Zebrafish Lab Provides Insights Into Diseases of the Nervous System

Sarah Kucenas holds zebrafish in a small tank

Developmental biologist Sarah Kucenas is gaining insights to the nervous systems by using zebrafish as a study model. (Photos by Dan Addison, University Communications)

“I’m fascinated with unanswered questions,” University of Virginia developmental biology professor Sarah Kucenas said. “I like the challenge of finding answers.”

Kucenas describes science as akin to shining a flashlight on a space in the dark and seeing what’s there, and then shining the light on what’s beyond the original arc of light. She wants to know what’s there and beyond, and she says she’s stubborn in her quest to find answers where others have failed – or haven’t bothered to look.

As a grad student at Saint Louis University, Kucenas became interested in a type of nerve cell called “glia,” because so little was known about it at the time. Much more is known now, thanks to years of research by Kucenas and her grad students and postdoctoral fellows, shining light on the intimacies and intricacies of cells that are central to the proper functioning of our bodies.

Named after the Greek word for “glue,” glia hold together brain matter, and are key components in the development of the central and peripheral nervous systems. The cells also are important to the regeneration or repair of these systems in response to disease or injury.

Sarah Kucenas headshot

Sarah Kucenas’ research into a nerve cell called a “glia” has implications for the treatment of such diseases as muscular dystrophy, Charcot-Marie-Tooth disease, multiple sclerosis, autism and bipolar disorder.

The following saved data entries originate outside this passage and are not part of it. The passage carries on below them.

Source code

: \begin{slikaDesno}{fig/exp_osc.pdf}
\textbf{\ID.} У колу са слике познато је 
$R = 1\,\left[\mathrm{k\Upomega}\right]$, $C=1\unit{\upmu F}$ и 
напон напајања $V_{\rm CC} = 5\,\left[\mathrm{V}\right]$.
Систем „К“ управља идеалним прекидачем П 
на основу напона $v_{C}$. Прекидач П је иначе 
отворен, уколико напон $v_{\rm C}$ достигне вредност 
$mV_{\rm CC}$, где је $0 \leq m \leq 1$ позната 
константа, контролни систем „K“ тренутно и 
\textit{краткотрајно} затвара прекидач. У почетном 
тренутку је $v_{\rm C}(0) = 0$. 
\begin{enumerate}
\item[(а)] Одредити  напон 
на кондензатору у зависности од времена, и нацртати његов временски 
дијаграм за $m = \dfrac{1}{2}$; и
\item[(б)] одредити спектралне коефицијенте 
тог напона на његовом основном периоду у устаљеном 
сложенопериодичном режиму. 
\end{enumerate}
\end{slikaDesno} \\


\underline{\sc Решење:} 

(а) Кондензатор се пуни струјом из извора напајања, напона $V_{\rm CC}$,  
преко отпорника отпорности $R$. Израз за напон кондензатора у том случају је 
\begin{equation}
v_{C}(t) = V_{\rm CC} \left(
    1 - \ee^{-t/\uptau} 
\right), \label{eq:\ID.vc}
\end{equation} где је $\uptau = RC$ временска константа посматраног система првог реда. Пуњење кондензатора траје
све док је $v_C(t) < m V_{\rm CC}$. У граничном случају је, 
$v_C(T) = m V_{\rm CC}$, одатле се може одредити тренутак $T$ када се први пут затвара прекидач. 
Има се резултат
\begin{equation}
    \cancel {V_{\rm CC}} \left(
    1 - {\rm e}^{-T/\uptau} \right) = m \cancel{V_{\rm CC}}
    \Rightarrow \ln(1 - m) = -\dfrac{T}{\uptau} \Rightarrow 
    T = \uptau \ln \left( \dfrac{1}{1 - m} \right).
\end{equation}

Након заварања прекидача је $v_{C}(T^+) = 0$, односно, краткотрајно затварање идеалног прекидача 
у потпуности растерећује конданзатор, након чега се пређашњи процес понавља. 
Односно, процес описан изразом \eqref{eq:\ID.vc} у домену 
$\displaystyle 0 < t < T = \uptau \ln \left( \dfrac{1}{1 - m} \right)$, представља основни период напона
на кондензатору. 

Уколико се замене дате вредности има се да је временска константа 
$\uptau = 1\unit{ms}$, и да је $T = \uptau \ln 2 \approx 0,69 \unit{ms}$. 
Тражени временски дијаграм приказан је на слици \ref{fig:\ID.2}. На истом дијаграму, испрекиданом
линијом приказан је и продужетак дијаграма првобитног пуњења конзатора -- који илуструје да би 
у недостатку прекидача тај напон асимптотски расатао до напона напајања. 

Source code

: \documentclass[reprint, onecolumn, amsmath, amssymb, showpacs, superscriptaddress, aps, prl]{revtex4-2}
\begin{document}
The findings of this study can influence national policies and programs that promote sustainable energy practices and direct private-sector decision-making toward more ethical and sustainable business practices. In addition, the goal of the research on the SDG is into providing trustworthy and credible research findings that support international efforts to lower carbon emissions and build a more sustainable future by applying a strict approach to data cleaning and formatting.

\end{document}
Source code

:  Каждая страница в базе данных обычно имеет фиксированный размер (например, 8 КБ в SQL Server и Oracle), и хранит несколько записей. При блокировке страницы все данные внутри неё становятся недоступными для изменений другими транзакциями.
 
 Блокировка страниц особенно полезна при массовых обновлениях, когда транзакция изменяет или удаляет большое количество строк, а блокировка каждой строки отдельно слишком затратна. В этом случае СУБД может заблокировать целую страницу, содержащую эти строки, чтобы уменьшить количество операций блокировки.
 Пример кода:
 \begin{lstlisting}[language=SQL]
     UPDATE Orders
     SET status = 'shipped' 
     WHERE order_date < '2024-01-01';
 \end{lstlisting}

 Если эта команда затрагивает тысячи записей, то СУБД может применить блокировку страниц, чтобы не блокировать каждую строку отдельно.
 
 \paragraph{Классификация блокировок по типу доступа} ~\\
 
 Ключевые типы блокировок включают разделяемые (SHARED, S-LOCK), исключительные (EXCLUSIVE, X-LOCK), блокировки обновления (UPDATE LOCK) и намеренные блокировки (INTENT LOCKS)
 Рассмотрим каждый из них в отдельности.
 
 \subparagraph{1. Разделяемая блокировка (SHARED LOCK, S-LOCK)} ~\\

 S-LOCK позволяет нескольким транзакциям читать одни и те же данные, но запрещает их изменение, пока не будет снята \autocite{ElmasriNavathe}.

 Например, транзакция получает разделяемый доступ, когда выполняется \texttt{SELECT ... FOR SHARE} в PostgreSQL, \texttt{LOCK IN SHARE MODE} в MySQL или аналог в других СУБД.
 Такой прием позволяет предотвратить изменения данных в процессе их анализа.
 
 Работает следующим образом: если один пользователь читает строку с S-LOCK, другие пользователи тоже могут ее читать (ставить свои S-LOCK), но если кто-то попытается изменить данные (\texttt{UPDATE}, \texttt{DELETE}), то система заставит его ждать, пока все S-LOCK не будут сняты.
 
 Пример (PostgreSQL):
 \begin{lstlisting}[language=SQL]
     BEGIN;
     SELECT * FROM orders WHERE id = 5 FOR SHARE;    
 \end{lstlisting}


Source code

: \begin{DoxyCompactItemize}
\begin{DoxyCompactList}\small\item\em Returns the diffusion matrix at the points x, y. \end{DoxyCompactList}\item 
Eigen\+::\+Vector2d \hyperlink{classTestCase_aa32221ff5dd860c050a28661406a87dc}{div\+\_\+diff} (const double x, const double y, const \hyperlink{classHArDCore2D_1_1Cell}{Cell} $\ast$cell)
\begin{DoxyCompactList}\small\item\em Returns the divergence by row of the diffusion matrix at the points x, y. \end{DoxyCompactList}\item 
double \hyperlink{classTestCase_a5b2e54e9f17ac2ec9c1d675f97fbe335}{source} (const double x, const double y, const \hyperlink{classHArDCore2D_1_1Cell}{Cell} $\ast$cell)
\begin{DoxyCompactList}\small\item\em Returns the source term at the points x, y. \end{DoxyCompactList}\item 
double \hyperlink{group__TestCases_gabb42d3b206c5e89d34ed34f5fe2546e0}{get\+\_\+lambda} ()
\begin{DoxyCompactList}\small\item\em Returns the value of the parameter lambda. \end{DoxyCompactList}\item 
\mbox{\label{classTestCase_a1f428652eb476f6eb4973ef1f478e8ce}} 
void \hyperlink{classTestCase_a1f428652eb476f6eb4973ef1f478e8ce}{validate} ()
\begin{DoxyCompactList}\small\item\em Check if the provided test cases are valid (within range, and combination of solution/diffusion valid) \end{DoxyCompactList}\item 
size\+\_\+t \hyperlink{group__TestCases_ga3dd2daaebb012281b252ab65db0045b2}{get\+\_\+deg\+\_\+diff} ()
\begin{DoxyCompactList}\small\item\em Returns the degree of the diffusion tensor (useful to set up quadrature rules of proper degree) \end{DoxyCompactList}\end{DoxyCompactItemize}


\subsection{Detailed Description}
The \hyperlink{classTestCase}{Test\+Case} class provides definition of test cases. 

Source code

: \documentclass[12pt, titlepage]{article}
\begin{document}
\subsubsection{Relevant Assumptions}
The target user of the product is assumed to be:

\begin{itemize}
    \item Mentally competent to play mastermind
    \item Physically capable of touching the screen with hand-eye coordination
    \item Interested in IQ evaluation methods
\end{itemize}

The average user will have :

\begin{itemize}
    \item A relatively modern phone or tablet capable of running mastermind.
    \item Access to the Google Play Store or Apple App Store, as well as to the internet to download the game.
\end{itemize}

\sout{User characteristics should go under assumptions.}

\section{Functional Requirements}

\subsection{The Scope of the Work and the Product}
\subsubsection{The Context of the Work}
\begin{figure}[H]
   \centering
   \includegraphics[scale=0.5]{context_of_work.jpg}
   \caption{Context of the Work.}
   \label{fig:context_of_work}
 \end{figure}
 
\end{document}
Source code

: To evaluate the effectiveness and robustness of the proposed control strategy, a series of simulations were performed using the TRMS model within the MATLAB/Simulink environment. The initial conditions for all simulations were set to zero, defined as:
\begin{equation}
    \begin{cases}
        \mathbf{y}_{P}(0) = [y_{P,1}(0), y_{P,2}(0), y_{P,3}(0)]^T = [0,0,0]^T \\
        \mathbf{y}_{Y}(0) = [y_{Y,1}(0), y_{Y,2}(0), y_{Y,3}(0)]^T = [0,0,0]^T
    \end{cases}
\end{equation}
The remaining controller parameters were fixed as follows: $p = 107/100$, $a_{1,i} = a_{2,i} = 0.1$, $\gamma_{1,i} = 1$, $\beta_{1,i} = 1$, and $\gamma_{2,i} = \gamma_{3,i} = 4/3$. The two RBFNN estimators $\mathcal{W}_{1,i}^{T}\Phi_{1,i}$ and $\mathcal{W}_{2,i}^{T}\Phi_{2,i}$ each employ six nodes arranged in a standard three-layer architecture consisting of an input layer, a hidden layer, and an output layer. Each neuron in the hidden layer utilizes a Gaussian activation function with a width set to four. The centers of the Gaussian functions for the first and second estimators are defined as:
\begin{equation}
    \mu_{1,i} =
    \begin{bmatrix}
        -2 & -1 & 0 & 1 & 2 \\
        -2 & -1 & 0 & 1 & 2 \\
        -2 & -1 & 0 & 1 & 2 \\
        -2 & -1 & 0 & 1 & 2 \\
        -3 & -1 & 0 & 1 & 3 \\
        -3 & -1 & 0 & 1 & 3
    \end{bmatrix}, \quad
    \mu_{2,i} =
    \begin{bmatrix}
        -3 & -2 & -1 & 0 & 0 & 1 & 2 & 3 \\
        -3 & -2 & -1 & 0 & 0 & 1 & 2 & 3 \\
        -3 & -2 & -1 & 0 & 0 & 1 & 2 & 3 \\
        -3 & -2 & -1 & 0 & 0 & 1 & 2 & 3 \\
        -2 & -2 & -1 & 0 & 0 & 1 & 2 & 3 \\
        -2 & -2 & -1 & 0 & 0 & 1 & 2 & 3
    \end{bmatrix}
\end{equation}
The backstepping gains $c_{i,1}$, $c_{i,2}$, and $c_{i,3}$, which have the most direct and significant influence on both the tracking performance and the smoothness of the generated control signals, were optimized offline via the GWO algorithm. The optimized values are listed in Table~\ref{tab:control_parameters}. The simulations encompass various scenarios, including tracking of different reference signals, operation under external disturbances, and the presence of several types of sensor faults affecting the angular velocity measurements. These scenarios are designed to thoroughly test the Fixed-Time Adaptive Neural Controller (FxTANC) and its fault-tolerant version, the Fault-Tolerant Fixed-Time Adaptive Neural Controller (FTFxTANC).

What Kucenas and her colleagues learn about glia could lead to the development of drugs that could help the nervous system repair itself, and has implications for the treatment of such childhood neurodegenerative diseases as muscular dystrophy, Charcot-Marie-Tooth disease, multiple sclerosis, autism and bipolar disorder, all of which involve defects of the glia.

Likewise, neurodegenerative diseases that often develop later in life, such as Alzheimer’s and Parkinson’s, also involve glial defects.

During her nearly nine years at UVA, Kucenas has won more than $5 million in research funding from the National Institutes of Health, The Hartwell Foundation, the March of Dimes and others.

“Historically glia has been under-studied and under-appreciated for its role in so many of these diseases,” Kucenas said. “We are now beginning to increase our appreciation of the role of glia in development and regeneration through further study.”

Kucenas uses zebrafish as her study model, as about 80 percent of the genes involving the nervous system in these fish – native to the Himalayan region and frequently kept in aquariums – are the same as in humans.

“The zebrafish nervous system has a direct link to the human nervous system; the cells are genetically identical,” Kucenas said. “We can mutate genes in the fish to mimic human diseases and watch the biology as it happens.”

Most helpfully, the fish are nearly transparent. Researchers anesthetize the fish, place them under a microscope, and observe, in real time in a living organism, glia and other nerve cells as they migrate and interact. These activities also are video-recorded, allowing researchers to repeatedly study cell interactions, make comparisons and look for meaningful patterns that reveal the intricacies of how the central and peripheral nervous systems work together.

Zebrafish in an aquarium

Native to the Himalayan region, the zebrafish “has a direct link to the human nervous system; the cells are genetically identical,” Kucenas said.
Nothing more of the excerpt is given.